Data for this exercise: Begin

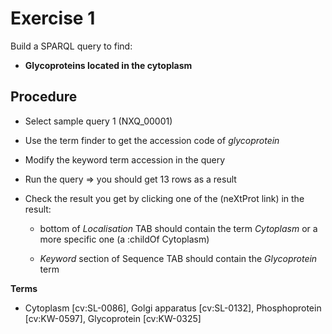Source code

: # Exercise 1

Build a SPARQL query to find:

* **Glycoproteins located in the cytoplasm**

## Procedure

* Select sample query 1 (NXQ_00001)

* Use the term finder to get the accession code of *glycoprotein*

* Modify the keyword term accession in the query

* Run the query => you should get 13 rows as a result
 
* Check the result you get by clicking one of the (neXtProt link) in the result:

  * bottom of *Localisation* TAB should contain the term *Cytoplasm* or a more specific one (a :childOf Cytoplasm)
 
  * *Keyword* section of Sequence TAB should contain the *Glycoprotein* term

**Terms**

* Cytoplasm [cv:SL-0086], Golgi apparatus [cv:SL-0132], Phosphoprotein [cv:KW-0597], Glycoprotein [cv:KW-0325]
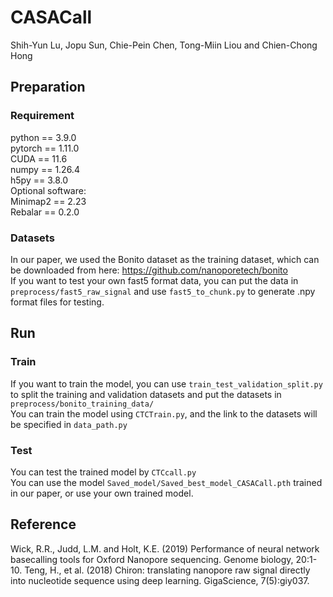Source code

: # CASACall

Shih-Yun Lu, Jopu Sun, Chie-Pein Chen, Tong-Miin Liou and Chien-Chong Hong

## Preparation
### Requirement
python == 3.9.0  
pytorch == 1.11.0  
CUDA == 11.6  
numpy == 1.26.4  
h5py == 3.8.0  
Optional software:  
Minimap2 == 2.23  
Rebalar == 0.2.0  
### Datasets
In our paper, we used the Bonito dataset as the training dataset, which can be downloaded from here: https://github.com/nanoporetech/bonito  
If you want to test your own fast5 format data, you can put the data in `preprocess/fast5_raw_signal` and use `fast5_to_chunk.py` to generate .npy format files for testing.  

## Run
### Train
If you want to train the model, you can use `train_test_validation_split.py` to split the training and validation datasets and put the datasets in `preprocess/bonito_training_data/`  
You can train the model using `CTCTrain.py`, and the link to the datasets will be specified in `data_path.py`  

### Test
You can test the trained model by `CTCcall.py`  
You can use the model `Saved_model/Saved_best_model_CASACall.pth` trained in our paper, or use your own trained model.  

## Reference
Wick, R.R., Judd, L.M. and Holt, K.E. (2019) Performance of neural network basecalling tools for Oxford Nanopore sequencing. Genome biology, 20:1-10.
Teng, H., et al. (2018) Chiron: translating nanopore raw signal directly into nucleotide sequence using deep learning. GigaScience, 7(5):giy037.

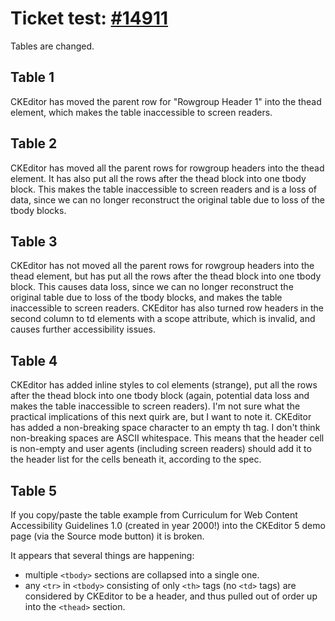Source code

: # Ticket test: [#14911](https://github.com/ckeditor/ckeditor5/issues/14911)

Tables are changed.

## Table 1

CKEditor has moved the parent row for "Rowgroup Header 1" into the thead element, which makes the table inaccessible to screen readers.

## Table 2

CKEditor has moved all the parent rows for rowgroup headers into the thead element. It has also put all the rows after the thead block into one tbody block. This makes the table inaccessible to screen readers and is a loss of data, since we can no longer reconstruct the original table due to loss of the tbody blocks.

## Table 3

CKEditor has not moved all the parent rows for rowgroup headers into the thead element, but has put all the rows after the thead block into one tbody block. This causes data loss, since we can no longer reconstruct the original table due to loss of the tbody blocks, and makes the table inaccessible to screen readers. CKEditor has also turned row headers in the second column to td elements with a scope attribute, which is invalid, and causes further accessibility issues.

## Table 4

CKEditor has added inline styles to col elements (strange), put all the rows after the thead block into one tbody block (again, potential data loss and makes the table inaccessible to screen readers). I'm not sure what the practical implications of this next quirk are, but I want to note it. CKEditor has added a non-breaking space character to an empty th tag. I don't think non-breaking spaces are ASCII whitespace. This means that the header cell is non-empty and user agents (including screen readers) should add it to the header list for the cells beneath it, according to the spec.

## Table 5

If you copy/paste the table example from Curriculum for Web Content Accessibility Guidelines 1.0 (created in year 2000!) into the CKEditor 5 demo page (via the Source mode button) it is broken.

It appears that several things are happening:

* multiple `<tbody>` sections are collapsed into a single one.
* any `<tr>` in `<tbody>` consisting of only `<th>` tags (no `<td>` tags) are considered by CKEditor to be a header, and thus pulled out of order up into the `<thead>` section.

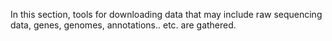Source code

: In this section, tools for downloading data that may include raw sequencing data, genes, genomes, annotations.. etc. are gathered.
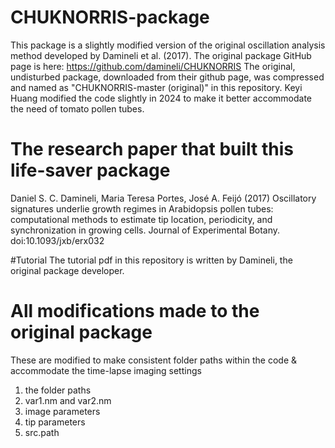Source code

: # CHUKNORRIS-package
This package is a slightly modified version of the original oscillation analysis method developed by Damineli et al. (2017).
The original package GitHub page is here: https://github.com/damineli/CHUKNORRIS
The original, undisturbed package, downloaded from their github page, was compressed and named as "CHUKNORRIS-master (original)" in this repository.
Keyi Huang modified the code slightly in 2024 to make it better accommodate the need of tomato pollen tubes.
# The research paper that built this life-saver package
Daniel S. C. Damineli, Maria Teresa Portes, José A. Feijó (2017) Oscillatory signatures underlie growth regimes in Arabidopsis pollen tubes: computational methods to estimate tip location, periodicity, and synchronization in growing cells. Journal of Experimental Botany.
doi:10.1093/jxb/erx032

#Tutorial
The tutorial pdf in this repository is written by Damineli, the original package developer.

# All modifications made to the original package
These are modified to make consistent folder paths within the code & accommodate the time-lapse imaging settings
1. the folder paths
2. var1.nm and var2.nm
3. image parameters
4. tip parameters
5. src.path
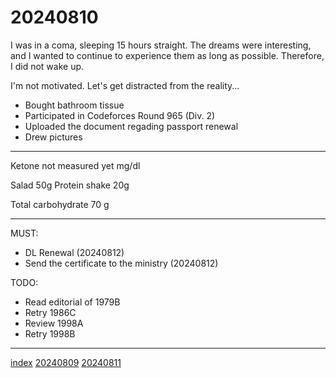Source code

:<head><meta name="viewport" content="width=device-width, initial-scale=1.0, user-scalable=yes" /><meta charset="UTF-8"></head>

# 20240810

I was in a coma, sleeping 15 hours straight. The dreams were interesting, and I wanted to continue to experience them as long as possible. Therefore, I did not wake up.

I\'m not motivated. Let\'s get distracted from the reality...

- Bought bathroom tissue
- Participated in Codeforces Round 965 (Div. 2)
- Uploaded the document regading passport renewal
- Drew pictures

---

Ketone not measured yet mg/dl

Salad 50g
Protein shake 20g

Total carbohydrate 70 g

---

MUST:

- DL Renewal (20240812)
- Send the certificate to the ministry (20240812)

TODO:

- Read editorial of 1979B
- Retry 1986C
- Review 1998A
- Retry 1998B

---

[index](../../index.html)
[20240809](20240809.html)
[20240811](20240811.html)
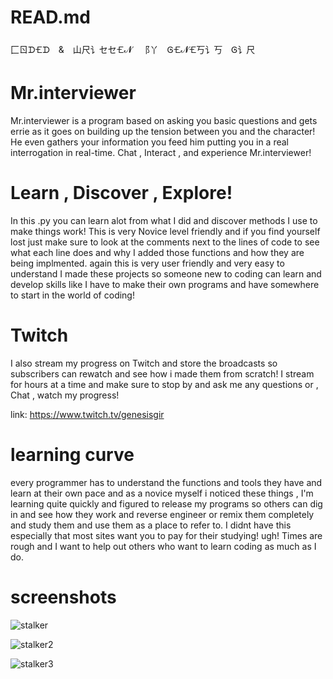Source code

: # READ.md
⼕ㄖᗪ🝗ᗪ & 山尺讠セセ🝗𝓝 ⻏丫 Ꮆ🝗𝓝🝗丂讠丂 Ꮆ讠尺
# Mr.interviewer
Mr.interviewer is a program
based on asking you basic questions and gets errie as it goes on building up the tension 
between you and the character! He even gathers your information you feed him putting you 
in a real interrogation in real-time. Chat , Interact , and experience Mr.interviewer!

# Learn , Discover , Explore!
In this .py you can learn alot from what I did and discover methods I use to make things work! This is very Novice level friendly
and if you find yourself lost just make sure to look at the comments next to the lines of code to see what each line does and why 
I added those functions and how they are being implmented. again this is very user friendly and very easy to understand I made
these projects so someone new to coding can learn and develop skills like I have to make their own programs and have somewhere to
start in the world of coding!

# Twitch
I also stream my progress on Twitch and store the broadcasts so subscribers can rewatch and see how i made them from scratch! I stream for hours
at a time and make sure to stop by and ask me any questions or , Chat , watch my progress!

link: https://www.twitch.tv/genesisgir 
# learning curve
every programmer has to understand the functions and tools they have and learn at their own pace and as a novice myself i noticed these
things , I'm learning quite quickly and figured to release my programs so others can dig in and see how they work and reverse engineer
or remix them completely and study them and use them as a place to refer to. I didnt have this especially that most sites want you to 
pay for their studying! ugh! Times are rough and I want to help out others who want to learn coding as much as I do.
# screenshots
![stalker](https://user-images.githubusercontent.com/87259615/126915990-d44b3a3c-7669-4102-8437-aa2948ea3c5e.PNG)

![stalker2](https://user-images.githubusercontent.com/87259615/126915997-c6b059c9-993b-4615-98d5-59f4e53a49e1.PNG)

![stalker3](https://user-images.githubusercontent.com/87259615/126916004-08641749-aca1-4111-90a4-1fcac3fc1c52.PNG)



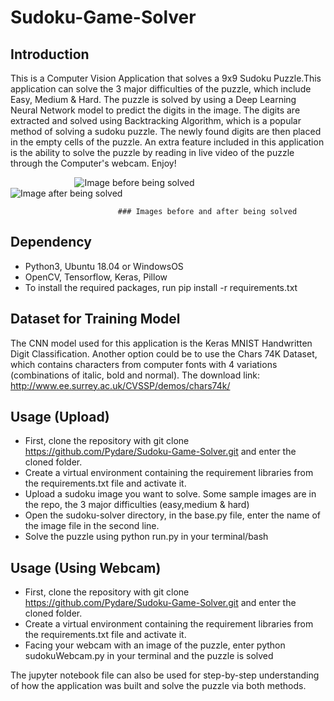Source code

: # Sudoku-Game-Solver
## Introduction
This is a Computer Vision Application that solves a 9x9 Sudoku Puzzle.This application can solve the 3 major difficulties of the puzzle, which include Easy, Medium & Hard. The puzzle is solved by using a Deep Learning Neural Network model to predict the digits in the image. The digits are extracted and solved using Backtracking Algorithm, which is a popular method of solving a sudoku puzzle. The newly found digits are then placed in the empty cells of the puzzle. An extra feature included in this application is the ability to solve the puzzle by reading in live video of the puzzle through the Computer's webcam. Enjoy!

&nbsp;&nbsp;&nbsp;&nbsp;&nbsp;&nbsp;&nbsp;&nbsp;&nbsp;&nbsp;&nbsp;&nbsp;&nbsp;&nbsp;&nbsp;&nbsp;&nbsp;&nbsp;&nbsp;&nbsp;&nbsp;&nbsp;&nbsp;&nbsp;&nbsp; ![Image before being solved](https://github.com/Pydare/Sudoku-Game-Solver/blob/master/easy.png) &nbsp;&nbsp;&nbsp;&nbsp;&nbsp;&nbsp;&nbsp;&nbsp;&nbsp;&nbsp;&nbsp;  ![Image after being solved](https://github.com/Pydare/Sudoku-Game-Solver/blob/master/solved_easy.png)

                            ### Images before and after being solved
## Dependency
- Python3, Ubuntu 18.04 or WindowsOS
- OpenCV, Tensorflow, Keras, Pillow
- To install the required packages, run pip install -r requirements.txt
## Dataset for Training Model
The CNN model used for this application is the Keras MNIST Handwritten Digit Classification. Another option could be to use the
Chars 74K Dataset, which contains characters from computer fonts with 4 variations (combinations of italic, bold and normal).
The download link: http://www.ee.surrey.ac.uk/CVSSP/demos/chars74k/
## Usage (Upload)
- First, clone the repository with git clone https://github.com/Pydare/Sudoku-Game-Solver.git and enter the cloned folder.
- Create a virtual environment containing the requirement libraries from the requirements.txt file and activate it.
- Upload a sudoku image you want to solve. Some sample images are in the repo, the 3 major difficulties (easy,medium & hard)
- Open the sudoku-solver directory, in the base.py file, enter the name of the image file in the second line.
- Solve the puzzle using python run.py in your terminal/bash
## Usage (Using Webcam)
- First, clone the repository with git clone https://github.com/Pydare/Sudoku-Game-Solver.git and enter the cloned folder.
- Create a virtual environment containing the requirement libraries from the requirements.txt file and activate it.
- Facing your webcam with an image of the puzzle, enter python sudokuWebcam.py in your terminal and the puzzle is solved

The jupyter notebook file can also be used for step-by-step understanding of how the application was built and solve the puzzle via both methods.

Data for this exercise: End

Task objective: Please say how many lines of the listing hold the string "major", answering with the number alone.

Reply to the exercise: 2